To Fr. John Wais: How Barron resolves the conundrum of Thomistic metaphysics where a non-existing essence receives (without any ontological positivity) and limits esse to be this esse: Basically the meaning of reality (Being) is the Person of Christ Who, as Ipsum Esse, is Creator, and as man is created, and quite specifically is woman. Therefore, the Creator and the created are sustained within the Person of Christ as donation and reception. The humanity of Christ is taken entirely from the Virgin and “assumed” by His divine “I.” The Council of Constantinople III taught that as the flesh of Christ is dynamized by the Esse Personale of the Logos, so also is the will without being destroyed by inclusion in the divine Person. The divine will and the human will are ontologically distinct, the one uncreated as divine Person, the other as created yet assumed by the divine Person as His (human will), but they are one because it is the one Person alone who wills. And so, the freedom of Christ’s human will achieves its fulfillment as will and free -precisely as the human will of the divine Person. That freedom is now understood as divinized by self-gift to death on the Cross: “The Crucified Christ reveals the authentic meaning of freedom; he lives it fully in the total gift of himself and calls his disciples to share in his freedom” (John Paul II, Veritatis splendor #85). And so, human freedom, as everything in the human person made in the image of the Divine “I” of the Son, finds his/her meaning in Christ.

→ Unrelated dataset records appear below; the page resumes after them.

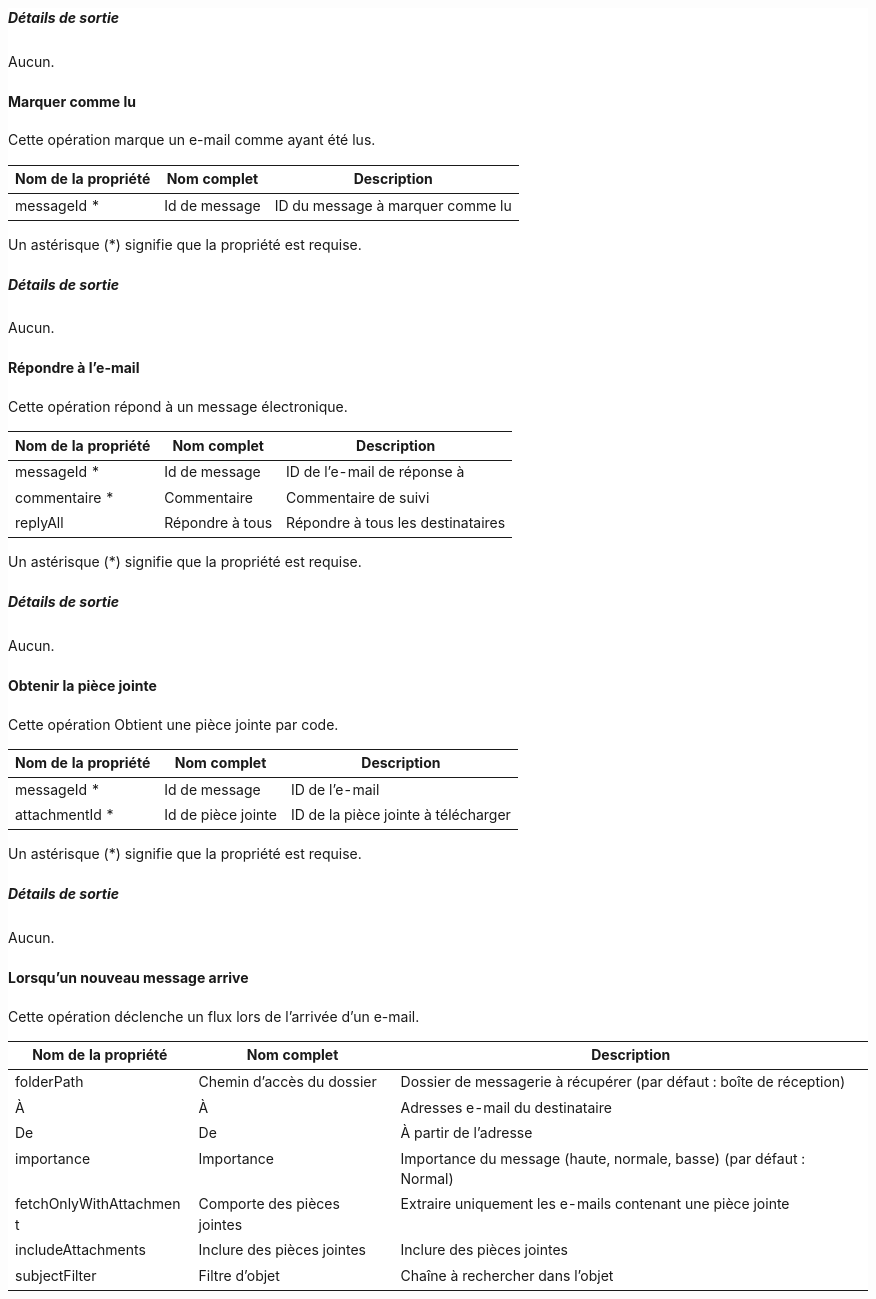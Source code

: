 ##### <a name="output-details"></a>Détails de sortie
Aucun.

#### <a name="mark-as-read"></a>Marquer comme lu
Cette opération marque un e-mail comme ayant été lus. 

|Nom de la propriété| Nom complet|Description|
| ---|---|---|
|messageId *|Id de message|ID du message à marquer comme lu|

Un astérisque (*) signifie que la propriété est requise.

##### <a name="output-details"></a>Détails de sortie
Aucun.


#### <a name="reply-to-email"></a>Répondre à l’e-mail
Cette opération répond à un message électronique. 

|Nom de la propriété| Nom complet|Description|
| ---|---|---|
|messageId *|Id de message|ID de l’e-mail de réponse à|
|commentaire *|Commentaire|Commentaire de suivi|
|replyAll|Répondre à tous|Répondre à tous les destinataires|

Un astérisque (*) signifie que la propriété est requise.

##### <a name="output-details"></a>Détails de sortie
Aucun.


#### <a name="get-attachment"></a>Obtenir la pièce jointe
Cette opération Obtient une pièce jointe par code. 

|Nom de la propriété| Nom complet|Description|
| ---|---|---|
|messageId *|Id de message|ID de l’e-mail|
|attachmentId *|Id de pièce jointe|ID de la pièce jointe à télécharger|

Un astérisque (*) signifie que la propriété est requise.

##### <a name="output-details"></a>Détails de sortie
Aucun.


#### <a name="when-a-new-email-arrives"></a>Lorsqu’un nouveau message arrive
Cette opération déclenche un flux lors de l’arrivée d’un e-mail.

|Nom de la propriété| Nom complet|Description|
| ---|---|---|
|folderPath|Chemin d’accès du dossier|Dossier de messagerie à récupérer (par défaut : boîte de réception)|
|À|À|Adresses e-mail du destinataire|
|De|De|À partir de l’adresse|
|importance|Importance|Importance du message (haute, normale, basse) (par défaut : Normal)|
|fetchOnlyWithAttachment|Comporte des pièces jointes|Extraire uniquement les e-mails contenant une pièce jointe|
|includeAttachments|Inclure des pièces jointes|Inclure des pièces jointes|
|subjectFilter|Filtre d’objet|Chaîne à rechercher dans l’objet|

Since the human and created has all been taken from our Lady, and humanity is the real meaning of being and the created cosmos as receptive of esse, then the very receptivity of created being must be understood as feminine. Our Lady and the feminine receptivity and tenderness is then the very meaning of the created order. Barron suggests that this is the very context of thomistic metaphysics.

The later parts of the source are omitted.